In my four years on campus, 1968-1972, I saw him in person fewer than five times, including at my graduation. Indeed, I met him only once, several years after Notre Dame, over lunch as a graduate student at Yale, when Fr. Ted was there to visit his good friend Kingman Brewster and deliver a series of lectures. And yet it was abundantly clear that Fr. Hesburgh’s leadership had shaped the University that, in turn, shaped my life in so many ways — in the classroom and beyond. It was a certain and indubitable truth that my University was his University. It was equally clear that he cared about all his students, even those he had never come to know. So maybe it is not surprising after all that his death came as a personal jolt.

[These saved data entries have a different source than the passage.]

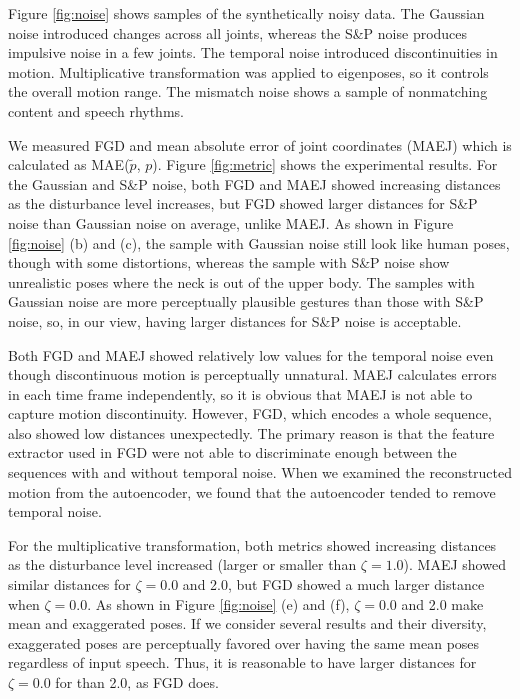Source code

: \documentclass[acmtog]{acmart}
\begin{document}
Figure \ref{fig:noise} shows samples of the synthetically noisy data. The Gaussian noise introduced changes across all joints, whereas the S\&P noise produces impulsive noise in a few joints. The temporal noise introduced discontinuities in motion. Multiplicative transformation was applied to eigenposes, so it controls the overall motion range. The mismatch noise shows a sample of nonmatching content and speech rhythms.

We measured FGD and mean absolute error of joint coordinates (MAEJ) which is calculated as MAE($\tilde{p}$, $p$). Figure \ref{fig:metric} shows the experimental results. For the Gaussian and S\&P noise, both FGD and MAEJ showed increasing distances as the disturbance level increases, but FGD showed larger distances for S\&P noise than Gaussian noise on average, unlike MAEJ. As shown in Figure \ref{fig:noise} (b) and (c), the sample with Gaussian noise still look like human poses, though with some distortions, whereas the sample with S\&P noise show unrealistic poses where the neck is out of the upper body. The samples with Gaussian noise are more perceptually plausible gestures than those with S\&P noise, so, in our view, having larger distances for S\&P noise is acceptable.

Both FGD and MAEJ showed relatively low values for the temporal noise even though discontinuous motion is perceptually unnatural. MAEJ calculates errors in each time frame independently, so it is obvious that MAEJ is not able to capture motion discontinuity. However, FGD, which encodes a whole sequence, also showed low distances unexpectedly. The primary reason is that the feature extractor used in FGD were not able to discriminate enough between the sequences with and without temporal noise. When we examined the reconstructed motion from the autoencoder, we found that the autoencoder tended to remove temporal noise.

For the multiplicative transformation, both metrics showed increasing distances as the disturbance level increased (larger or smaller than $\zeta=1.0$). MAEJ showed similar distances for $\zeta=0.0$ and 2.0, but FGD showed a much larger distance when $\zeta=0.0$. As shown in Figure \ref{fig:noise} (e) and (f), $\zeta=0.0$ and 2.0 make mean and exaggerated poses. If we consider several results and their diversity, exaggerated poses are perceptually favored over having the same mean poses regardless of input speech. Thus, it is reasonable to have larger distances for $\zeta=0.0$ for than 2.0, as FGD does.
\end{document}
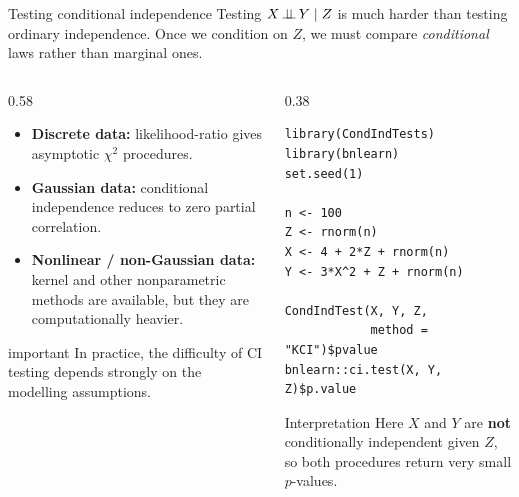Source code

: \documentclass[dvipsnames,aspectratio=169,handout]{beamer}
\begin{document}
\begin{frame}[fragile]{Testing conditional independence}
Testing
$
X \indep Y \mid Z
$
is \alert{much harder} than testing ordinary independence.
Once we condition on $Z$, we must compare \emph{conditional} laws rather than marginal ones.


\begin{columns}[T]
\begin{column}{0.58\textwidth}

\begin{block}{}
\small 
\begin{itemize}
    \item \textbf{Discrete data:} likelihood-ratio gives asymptotic $\chi^2$ procedures.\\[-2mm]
    \item \textbf{Gaussian data:} conditional independence reduces to zero partial correlation.\\[-2mm]
    \item \textbf{Nonlinear / non-Gaussian data:} kernel and other nonparametric methods are available, but they are computationally heavier.
\end{itemize}
\end{block}

\begin{beamercolorbox}[wd=\textwidth,sep=6pt,rounded=true,shadow=true]{important}\small 
In practice, the difficulty of CI testing depends strongly on the modelling assumptions.
\end{beamercolorbox}

\end{column}
\begin{column}{0.38\textwidth}

\begin{lstlisting}
library(CondIndTests)
library(bnlearn)
set.seed(1)

n <- 100
Z <- rnorm(n)
X <- 4 + 2*Z + rnorm(n)
Y <- 3*X^2 + Z + rnorm(n)

CondIndTest(X, Y, Z,
            method = "KCI")$pvalue
bnlearn::ci.test(X, Y, Z)$p.value
\end{lstlisting}
\vspace{-1mm}
\begin{alertblock}{Interpretation}
\scriptsize Here $X$ and $Y$ are \textbf{not} conditionally independent given $Z$,
so both procedures return very small $p$-values.
\end{alertblock}

\end{column}
\end{columns}

\end{frame}
\end{document}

Perhaps it was what he represented, what he so evidently stood for. Today, the moral authority of leaders in politics, business and education has been reduced by the well-publicized sins of too many holders of those offices, and even more by the leveling effect of the Internet and the 24-hour news cycle. Today, anyone can be a critic, and any point of view — no matter how warped, misguided, or misinformed — can instantly generate an international following. Perhaps those of us in my generation who protested the Vietnam War and mistrusted everyone over 30 sowed some of the seeds of the cynicism that now has taken hold. But at the end of the 1960s, even as some of us disagreed with Fr. Hesburgh’s stance on campus protest — characterized by the media of the day as “no nonsense at Notre Dame” — I don’t believe that anyone ever doubted either his commitment to basic values of justice and truth or his personal integrity. His determination to advance the cause of social justice infused the campus with a sense of service, which I know is even stronger today than it was in my era. One of my proudest moments as an undergrad came in 1970, when Fr. Hesburgh’s values led him to join his students in a protest march against the War. He not only had integrity; he possessed the humility necessary to change his mind.

Fr. Ted’s leadership of Notre Dame grew out of his vision of academic excellence attached to a fundamental commitment to the Catholic faith, which he defined in terms of action in the world for good. He wanted to create a great Catholic university in America, one that supported teaching and learning in service of that moral project. He pursued his vision, first of all, by creating an ethos that encouraged departments to hire truly great teacher-scholars who would inspire their students not only with a love for their disciplines but also for a love of the good life. As an undergraduate at Fr. Hesburgh’s University, I developed personal relationships with more than a dozen great teachers — most but by no means all in my major, Philosophy — who kindled a love of learning and who ultimately knew me well enough to write a letter of recommendation, if asked. Contemporary students still regularly have that kind of experience at small liberal arts colleges, but only rarely at major research universities. Fr. Hesburgh’s legacy stretches across the magnificent landscape of today’s Notre Dame and includes the University’s position in the world he did so much to establish. But I trust that part of his legacy still manifests itself in the lives of today’s Notre Dame undergraduates — that they continue to experience close relationships with professors who care passionately about both their subjects and their students. For his sake and for the sake of all of us who love the University of Notre Dame, I truly hope they do.

Goodbye, Fr. Ted. We will miss you. And we will never see your equal.

Phillip A. Glotzbach

Class of 1972

President, Skidmore College

The views expressed in this column are those of the author and not necessarily those of The Observer.